Mike Trombetta

Personal information
- Born: October 26, 1966 (age 59) Baltimore, Maryland, United States
- Occupation: Racehorse trainer

Horse racing career
- Sport: Horse racing
- Career wins: 2,154 (as at July 15, 2023)

Major racing wins
- Mister Diz Stakes (2002, 2003, 2006) Pennsylvania Governor's Cup Stakes (2002, 2006) Skipat Stakes (2004) Maryland Million Lassie (2006, 2010, 2014) Cicada Stakes (2007) Maryland Million Distaff (2008) Commonwealth Stakes (2009) Dahlia Stakes (2011) Maryland Million Oaks (2011) Fred W. Hooper Handicap (2011) Nearctic Stakes (2012) Conniver Stakes (2016) James W. Murphy Stakes (2016) Highlander Stakes (2019)

Racing awards
- Maryland Trainer of the Year (2005)

Significant horses
- Sweetnorthernsaint, Win Win Win

= Michael J. Trombetta =

American Thoroughbred horse trainer (born 1966)
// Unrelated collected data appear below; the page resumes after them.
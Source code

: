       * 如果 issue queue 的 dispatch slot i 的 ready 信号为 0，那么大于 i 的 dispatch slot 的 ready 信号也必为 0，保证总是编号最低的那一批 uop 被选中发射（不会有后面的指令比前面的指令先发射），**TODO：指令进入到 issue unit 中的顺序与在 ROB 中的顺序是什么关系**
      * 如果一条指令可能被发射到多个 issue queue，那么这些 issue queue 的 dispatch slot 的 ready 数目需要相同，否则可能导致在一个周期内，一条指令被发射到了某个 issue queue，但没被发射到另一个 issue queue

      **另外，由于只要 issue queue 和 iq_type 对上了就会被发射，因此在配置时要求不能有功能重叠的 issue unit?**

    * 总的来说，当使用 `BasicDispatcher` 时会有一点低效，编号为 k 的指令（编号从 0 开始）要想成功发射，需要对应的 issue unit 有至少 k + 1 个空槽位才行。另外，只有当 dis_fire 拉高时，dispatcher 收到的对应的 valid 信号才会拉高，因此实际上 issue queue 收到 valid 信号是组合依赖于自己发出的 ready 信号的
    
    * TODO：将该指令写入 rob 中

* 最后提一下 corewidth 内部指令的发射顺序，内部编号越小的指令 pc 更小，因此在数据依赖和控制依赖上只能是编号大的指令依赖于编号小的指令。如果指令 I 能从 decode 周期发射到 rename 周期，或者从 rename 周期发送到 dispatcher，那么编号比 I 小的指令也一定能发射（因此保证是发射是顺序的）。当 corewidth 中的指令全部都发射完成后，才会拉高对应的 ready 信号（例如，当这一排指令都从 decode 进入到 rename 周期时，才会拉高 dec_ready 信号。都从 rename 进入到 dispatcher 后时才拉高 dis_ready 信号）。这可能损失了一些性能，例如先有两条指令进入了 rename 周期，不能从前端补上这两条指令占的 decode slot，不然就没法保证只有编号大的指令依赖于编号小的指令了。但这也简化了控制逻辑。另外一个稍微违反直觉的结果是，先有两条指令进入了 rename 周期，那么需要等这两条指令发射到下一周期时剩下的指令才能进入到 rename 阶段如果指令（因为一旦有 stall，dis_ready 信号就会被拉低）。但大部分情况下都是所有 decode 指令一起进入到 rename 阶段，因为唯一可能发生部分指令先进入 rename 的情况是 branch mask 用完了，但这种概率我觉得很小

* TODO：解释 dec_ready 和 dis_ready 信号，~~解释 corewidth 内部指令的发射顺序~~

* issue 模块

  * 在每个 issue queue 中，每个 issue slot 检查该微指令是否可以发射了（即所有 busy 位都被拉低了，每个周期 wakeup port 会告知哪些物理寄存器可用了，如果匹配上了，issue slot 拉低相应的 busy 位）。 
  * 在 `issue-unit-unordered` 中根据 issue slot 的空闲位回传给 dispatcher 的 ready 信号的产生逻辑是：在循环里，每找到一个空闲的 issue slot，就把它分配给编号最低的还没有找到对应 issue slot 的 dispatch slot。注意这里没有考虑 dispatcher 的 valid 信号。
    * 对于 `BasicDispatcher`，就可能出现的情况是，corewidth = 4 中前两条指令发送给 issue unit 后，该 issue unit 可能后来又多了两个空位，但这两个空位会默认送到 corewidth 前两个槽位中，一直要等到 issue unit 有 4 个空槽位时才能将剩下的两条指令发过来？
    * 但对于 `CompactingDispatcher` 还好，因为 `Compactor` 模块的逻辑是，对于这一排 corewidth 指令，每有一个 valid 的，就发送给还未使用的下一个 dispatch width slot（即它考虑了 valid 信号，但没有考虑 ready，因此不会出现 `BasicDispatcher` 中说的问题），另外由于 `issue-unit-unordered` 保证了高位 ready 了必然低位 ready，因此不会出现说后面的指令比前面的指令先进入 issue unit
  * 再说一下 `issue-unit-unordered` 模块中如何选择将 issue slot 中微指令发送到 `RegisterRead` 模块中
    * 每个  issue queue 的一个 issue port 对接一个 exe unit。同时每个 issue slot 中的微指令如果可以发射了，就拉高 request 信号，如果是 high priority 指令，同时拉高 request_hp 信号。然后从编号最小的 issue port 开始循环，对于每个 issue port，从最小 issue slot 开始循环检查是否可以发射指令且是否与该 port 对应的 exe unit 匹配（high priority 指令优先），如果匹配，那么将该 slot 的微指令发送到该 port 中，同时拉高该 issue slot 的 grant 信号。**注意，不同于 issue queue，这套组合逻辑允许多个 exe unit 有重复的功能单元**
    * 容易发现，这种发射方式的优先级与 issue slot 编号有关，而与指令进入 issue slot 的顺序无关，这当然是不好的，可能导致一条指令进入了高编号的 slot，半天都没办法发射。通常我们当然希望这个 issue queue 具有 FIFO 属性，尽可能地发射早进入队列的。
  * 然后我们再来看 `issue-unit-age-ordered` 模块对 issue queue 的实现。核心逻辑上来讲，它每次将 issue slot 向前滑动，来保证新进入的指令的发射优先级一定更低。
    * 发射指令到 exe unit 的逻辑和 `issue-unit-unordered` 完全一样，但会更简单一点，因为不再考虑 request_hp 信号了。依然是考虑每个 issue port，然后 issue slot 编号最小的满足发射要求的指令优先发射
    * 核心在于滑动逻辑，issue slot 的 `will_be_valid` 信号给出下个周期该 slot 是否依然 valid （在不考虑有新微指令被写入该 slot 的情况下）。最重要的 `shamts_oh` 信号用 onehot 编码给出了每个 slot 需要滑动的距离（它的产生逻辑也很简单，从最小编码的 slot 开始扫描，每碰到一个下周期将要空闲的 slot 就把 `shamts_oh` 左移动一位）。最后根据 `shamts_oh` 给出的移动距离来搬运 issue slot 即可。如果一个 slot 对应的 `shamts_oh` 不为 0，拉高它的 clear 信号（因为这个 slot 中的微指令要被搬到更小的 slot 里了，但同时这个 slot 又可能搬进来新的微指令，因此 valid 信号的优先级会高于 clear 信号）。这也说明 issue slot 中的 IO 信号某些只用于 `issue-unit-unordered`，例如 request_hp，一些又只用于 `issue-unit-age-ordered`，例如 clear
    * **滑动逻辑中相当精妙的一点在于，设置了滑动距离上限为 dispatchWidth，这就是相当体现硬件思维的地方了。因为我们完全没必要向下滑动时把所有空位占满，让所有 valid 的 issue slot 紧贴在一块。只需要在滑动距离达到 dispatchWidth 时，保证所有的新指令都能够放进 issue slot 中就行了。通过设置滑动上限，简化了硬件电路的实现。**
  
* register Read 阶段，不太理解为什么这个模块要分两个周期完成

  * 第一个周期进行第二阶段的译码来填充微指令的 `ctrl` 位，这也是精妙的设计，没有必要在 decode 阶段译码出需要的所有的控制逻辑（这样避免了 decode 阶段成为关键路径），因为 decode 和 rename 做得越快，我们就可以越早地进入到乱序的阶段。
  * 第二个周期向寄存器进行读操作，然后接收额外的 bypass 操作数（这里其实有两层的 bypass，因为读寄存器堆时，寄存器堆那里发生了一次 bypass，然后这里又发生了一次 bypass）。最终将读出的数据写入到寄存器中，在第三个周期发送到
Michael J. Trombetta (born October 26, 1966, in Baltimore, Maryland) is an American Thoroughbred horse trainer who began his training career in 1989 and who was the Maryland Trainer of the Year in 2005. Trombetta gained a national profile when Sweetnorthernsaint was the favorite for the 2006 Kentucky Derby. After coming in seventh in the Kentucky Derby, Sweetnorthernsaint later finished second in the 2006 Preakness. Trombetta returned to Churchill Downs to compete in the 2019 Kentucky Derby with Live Oak Plantation's colt, Win Win Win.